• **Exercise requirements**
Pick every line out of the entries below that holds the string "entryType", and report them.

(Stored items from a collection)
========

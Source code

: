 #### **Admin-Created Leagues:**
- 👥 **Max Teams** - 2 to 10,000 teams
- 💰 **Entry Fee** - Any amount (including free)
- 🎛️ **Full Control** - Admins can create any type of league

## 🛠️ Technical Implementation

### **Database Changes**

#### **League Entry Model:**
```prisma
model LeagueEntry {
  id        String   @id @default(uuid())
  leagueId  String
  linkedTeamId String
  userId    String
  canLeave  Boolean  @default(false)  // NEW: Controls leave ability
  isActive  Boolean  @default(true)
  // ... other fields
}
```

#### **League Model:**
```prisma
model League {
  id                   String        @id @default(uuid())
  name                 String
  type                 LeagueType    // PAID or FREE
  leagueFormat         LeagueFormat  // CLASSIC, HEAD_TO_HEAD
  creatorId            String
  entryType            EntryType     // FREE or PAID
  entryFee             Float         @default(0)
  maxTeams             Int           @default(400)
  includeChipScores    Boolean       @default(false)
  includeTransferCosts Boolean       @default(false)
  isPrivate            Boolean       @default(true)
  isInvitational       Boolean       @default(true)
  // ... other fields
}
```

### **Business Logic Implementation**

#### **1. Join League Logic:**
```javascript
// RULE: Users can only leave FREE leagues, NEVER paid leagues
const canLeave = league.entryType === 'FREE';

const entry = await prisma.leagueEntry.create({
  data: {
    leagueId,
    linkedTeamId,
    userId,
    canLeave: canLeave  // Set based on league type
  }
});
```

========

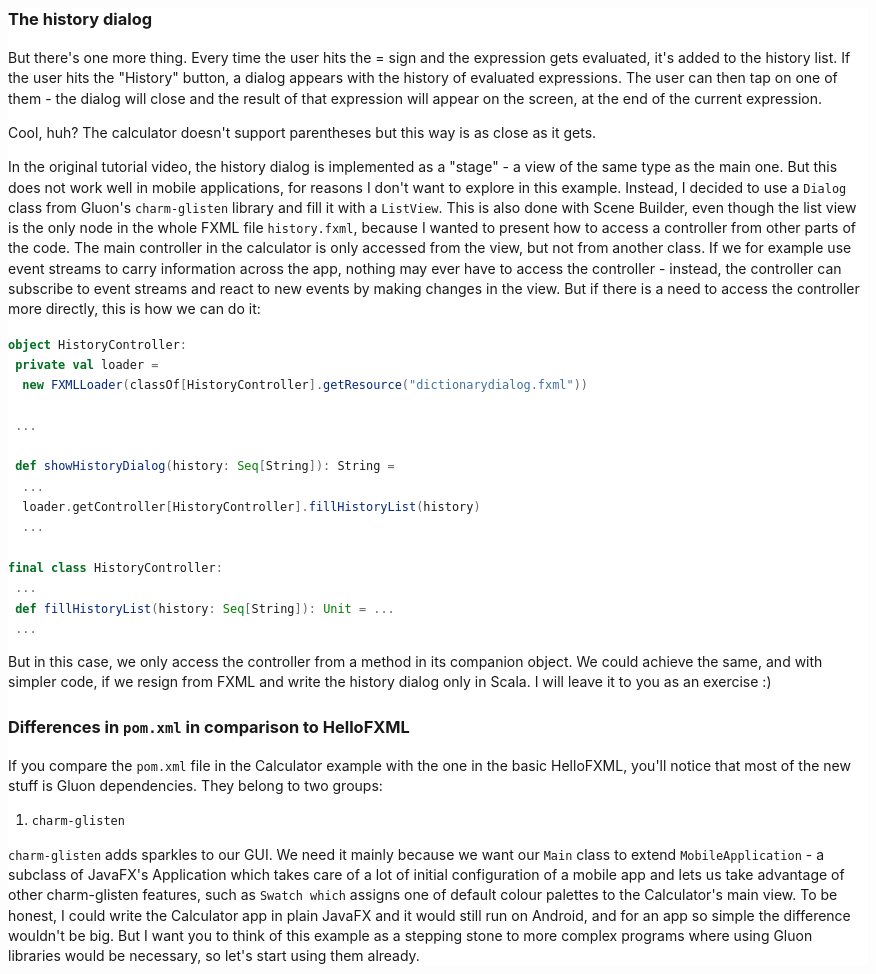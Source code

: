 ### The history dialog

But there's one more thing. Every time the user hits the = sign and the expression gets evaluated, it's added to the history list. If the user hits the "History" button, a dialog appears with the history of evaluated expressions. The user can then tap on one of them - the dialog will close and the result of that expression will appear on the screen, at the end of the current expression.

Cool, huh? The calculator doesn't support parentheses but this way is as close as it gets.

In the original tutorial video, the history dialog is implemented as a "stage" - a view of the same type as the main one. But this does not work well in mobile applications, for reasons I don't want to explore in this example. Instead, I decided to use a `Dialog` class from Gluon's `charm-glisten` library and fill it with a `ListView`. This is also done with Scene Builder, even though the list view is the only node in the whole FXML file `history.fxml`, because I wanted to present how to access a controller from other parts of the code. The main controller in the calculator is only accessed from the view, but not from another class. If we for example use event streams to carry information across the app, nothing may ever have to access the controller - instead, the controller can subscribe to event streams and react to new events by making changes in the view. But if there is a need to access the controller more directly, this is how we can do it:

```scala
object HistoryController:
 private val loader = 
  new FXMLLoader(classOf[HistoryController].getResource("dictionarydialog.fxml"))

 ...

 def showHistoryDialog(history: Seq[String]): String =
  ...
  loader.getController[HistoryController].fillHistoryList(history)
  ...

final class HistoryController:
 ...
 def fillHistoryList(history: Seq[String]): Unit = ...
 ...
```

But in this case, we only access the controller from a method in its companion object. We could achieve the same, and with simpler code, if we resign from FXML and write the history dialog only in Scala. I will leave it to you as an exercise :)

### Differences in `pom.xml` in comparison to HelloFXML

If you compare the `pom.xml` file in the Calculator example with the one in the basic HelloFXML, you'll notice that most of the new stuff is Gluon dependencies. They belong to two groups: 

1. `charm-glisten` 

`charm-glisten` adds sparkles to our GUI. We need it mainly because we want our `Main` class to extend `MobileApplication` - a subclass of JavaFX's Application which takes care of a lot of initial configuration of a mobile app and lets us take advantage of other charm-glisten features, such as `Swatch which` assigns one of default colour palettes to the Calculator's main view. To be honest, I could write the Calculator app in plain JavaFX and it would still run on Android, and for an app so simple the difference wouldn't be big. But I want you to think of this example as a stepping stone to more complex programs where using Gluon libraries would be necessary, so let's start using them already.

========

• **Reply to the exercise**
  entryType            EntryType     // FREE or PAID
const canLeave = league.entryType === 'FREE';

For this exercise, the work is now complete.